エピローグ「恋の終わりと、恋の始まり」

八月三十一日。


夏休み最後の日。


夕焼けに染まる雲が、風のように流れていく。




わたしは、ひとりで旧校舎の音楽室にいた。


静かで、少しだけひんやりしていて、


あの日と、なにも変わらないはずの風景。




でも、あの日の彼はいなかった。


カナトは――あの夜、鏡の奥の世界に消えてしまった。




彼の想いを抱いたまま、


わたしはこの世界に戻った。




彼の“存在”は、わたしの胸の奥に宿ったまま。


もう会えなくても、その想いがある限り、


わたしは前を向いて、生きていけると思っていた。




……でも、本当は。




――もう一度だけでいい。
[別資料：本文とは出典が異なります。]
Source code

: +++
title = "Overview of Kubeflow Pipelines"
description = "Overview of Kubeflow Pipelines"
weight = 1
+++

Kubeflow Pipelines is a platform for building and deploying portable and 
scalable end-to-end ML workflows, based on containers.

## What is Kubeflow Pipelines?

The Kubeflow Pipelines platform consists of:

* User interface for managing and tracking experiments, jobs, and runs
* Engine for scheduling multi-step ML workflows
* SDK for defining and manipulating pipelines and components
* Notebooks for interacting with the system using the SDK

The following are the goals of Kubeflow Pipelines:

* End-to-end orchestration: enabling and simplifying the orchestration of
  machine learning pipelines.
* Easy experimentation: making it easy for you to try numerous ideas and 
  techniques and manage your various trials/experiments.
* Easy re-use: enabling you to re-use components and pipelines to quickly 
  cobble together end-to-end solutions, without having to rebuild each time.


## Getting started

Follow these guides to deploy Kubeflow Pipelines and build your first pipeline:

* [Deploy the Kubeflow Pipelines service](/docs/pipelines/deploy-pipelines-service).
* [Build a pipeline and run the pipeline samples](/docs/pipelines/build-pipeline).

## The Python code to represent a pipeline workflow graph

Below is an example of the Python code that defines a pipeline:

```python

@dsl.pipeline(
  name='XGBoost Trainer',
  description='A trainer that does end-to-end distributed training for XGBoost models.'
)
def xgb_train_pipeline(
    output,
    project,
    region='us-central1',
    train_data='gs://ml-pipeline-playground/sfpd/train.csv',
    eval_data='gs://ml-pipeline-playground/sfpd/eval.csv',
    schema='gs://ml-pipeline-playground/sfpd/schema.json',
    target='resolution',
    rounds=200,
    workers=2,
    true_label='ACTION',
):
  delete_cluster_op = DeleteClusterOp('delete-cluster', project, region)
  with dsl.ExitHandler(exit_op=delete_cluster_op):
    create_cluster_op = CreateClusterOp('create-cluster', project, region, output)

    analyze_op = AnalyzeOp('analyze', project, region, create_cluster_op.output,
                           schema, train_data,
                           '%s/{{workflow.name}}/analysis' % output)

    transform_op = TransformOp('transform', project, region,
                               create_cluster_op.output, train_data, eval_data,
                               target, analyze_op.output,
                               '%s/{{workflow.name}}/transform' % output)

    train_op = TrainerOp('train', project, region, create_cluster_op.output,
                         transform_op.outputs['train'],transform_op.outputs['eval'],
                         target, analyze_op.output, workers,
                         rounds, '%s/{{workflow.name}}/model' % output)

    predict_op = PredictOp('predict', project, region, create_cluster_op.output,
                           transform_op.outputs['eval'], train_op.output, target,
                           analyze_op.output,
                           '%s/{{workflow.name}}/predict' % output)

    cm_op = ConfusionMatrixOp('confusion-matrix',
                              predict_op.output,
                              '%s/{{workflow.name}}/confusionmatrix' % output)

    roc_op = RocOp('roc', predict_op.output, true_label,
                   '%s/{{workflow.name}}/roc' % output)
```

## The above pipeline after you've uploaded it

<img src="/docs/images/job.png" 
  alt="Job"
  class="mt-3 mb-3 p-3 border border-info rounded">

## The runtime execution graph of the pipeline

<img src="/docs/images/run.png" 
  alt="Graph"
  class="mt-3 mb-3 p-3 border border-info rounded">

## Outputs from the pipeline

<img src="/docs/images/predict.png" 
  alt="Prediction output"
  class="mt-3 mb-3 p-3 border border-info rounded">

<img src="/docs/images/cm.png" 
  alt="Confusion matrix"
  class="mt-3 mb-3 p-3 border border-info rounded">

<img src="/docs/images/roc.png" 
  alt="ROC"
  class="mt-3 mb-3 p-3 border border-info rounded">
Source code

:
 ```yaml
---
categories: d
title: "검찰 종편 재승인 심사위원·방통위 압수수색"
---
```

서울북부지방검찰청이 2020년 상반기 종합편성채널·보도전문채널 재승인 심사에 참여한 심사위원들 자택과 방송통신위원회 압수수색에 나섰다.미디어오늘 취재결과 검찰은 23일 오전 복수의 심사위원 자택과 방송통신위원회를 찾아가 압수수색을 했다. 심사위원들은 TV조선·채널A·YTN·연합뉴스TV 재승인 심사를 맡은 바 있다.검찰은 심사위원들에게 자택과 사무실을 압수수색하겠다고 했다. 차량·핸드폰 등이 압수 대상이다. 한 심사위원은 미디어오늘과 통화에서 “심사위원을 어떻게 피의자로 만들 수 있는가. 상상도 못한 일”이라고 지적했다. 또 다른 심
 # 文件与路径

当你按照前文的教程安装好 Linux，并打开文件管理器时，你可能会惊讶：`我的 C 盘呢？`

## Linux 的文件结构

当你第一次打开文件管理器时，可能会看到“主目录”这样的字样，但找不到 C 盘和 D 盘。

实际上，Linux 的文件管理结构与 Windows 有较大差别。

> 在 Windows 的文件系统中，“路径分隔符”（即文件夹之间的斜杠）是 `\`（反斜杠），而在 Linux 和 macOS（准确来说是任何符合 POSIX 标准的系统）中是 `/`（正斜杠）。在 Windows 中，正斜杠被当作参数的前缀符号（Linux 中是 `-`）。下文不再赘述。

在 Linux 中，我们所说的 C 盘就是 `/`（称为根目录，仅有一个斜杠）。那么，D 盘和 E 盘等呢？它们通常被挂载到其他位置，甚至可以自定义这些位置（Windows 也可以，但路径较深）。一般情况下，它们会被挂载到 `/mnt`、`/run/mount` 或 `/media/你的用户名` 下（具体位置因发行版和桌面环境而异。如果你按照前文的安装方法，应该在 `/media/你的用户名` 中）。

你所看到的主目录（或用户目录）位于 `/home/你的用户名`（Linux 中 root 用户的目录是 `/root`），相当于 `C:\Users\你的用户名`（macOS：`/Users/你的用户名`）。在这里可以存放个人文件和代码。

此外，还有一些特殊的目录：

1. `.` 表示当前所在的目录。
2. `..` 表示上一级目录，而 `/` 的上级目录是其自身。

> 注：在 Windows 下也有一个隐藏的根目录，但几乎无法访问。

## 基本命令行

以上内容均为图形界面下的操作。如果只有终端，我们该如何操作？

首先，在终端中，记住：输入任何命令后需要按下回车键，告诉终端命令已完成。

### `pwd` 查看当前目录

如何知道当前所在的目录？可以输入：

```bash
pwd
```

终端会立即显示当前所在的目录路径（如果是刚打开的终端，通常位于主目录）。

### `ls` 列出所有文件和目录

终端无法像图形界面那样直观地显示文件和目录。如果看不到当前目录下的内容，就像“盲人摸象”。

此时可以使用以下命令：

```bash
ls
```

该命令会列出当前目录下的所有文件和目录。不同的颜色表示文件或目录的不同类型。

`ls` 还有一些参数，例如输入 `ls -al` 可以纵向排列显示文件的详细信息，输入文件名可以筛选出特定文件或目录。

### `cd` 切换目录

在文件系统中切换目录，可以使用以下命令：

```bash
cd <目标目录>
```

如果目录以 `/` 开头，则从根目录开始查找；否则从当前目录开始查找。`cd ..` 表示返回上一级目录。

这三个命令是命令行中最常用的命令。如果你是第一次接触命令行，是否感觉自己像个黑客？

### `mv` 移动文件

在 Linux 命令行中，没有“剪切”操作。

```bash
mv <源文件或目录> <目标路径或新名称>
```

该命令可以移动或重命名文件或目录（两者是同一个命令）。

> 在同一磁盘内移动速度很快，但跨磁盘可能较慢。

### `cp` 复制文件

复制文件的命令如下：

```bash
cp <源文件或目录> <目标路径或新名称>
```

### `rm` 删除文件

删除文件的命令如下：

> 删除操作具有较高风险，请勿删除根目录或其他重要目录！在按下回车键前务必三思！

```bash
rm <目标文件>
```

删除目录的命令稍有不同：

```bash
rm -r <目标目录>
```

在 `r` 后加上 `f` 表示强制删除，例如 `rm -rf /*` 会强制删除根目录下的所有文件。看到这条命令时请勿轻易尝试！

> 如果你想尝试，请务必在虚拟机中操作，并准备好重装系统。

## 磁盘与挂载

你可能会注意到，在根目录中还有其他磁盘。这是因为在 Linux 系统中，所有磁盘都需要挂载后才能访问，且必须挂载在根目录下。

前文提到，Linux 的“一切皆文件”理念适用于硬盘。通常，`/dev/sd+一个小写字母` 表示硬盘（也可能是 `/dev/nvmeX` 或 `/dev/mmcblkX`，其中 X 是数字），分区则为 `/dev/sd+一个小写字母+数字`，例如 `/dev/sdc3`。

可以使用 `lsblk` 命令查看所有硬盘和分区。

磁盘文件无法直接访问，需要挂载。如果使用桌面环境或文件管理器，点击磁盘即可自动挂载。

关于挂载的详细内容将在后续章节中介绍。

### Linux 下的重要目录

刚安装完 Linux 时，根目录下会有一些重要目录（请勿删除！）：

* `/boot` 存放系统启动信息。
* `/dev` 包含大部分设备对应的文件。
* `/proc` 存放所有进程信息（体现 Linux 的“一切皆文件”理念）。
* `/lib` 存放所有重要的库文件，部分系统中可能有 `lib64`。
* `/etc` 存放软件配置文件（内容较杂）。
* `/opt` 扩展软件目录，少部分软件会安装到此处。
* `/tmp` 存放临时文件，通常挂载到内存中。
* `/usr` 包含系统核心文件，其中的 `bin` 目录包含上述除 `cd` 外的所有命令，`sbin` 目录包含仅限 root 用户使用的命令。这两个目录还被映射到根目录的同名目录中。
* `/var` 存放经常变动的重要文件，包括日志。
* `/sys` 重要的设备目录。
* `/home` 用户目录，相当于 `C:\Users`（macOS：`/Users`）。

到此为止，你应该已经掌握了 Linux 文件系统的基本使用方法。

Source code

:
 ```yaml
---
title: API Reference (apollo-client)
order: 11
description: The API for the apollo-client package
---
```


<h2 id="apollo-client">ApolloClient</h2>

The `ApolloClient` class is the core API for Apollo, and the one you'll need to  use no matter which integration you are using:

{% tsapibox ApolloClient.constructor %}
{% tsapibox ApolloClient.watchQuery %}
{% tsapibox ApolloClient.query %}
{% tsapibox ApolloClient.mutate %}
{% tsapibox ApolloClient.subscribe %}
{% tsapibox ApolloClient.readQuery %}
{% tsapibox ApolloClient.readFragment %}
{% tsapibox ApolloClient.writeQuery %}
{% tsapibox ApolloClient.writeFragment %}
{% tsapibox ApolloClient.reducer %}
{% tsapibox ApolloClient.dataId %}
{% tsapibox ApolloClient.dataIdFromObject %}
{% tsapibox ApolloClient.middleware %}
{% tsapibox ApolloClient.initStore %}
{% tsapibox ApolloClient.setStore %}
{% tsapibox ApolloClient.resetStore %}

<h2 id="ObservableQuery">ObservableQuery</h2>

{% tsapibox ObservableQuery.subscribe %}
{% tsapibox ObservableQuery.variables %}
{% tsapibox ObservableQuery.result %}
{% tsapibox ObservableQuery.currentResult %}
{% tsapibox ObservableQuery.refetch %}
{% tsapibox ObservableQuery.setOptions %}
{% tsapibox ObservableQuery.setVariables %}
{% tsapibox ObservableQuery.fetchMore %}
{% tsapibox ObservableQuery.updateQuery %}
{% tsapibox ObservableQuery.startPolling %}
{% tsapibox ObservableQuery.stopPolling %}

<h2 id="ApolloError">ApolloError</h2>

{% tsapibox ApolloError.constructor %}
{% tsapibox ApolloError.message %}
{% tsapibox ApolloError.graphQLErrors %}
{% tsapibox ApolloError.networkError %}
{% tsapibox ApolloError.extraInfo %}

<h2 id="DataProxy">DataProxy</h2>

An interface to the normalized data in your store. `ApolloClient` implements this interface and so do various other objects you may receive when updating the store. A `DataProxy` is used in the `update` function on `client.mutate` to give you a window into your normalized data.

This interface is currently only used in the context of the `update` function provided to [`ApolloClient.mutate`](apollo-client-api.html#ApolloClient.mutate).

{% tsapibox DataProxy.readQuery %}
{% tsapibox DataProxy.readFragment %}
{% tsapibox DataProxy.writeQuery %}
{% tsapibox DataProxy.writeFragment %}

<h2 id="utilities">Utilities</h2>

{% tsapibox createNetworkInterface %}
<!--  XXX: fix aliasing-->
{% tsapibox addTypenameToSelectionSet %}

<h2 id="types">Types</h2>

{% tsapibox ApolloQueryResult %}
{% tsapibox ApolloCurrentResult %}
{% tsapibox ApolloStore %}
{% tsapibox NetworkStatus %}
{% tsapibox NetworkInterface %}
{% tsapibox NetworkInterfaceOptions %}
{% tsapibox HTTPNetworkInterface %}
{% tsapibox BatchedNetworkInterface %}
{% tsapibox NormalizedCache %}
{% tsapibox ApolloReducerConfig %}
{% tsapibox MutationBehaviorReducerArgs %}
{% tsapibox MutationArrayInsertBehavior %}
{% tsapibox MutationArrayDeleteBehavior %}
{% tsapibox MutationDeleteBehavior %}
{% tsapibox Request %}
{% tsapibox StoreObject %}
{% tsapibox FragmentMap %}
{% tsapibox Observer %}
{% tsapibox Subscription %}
触れたい。


あの声を聞きたい。


あの唇に、もう一度キスをしたい。




そのときだった。




鏡の表面が――音もなく、揺れた。




水面に風が吹いたように、


ひとしずくの光が波紋を描いて、


そこから――彼が現れた。




「……カナト?」




涙が一気にあふれた。




夢じゃない。幻じゃない。


ちゃんと彼のぬくもりが、そこにある。




「迎えにきたよ、しずく」




彼は、微笑んで手を差し出した。


前よりも、大人びた顔。


でも、あの夏の夕暮れに見せたあの目と、変わらない優しさ。




「どうして……?」




「君がずっと想ってくれたから。


君の中の“ぼく”が、消えずに残ったから。


そして……今日が、“法要の日”だから」




「……法要?」




カナトは、小さく頷いた。




「七不思議の花嫁は、“一度だけ現世に戻る”とされている。


想いを捧げられ、祈りを捧げられた日。


それが、今日。八月三十一日。


――ぼくと、きみが“再び出会える日”」




わたしの心は、涙と一緒にあふれていった。




「ねえ、しずく」




「……うん」




「もう一度、恋してくれる?」




彼の言葉に、わたしは微笑んだ。




「……もう、“もう一度”どころじゃないよ。


きみに何度恋したって、また恋したくなるんだから」




そう言って、わたしは彼に飛び込んだ。


胸に顔をうずめて、しがみつく。




彼の手が、そっと背中にまわる。


細くて、少し冷たくて、でもちゃんと温かい。




そして――唇が、重なった。




小さな、でも確かなキス。


再会の証。恋の証明。


――そして、これからふたりで歩む未来の扉を開ける合図。




校舎の外では、夏祭りの打ち上げ花火が最後の音を鳴らしていた。




空が赤と青に染まり、


星がゆっくりと顔を出す。




「これからは、もう消えない?」




「うん。きみが“ぼくの居場所”を作ってくれたから。


……今度は、こっちで生きていける」




「それなら……よかった」




カナトの頬に手を添えて、


もう一度、ゆっくりと口づけた。




彼の胸に耳を当てると、微かな鼓動が聞こえた。


生きている。想っている。


この瞬間が、本当の奇跡。




「カナト、あのね――」




「うん?」




「この夏、わたし……ほんとうに、恋を終わらせて、生まれ変わったんだ」




風が吹き抜けた。




二人の髪が重なり、影が伸びる。




世界に、たったひとつの愛がここにあって。


それを知る者は、もうふたりしかいない。




それでもいい。




それが、わたしの――




「“スプラッシュ・サマー・キス”」




そう、そっと口にしたとき、


わたしたちの夏が、永遠になった。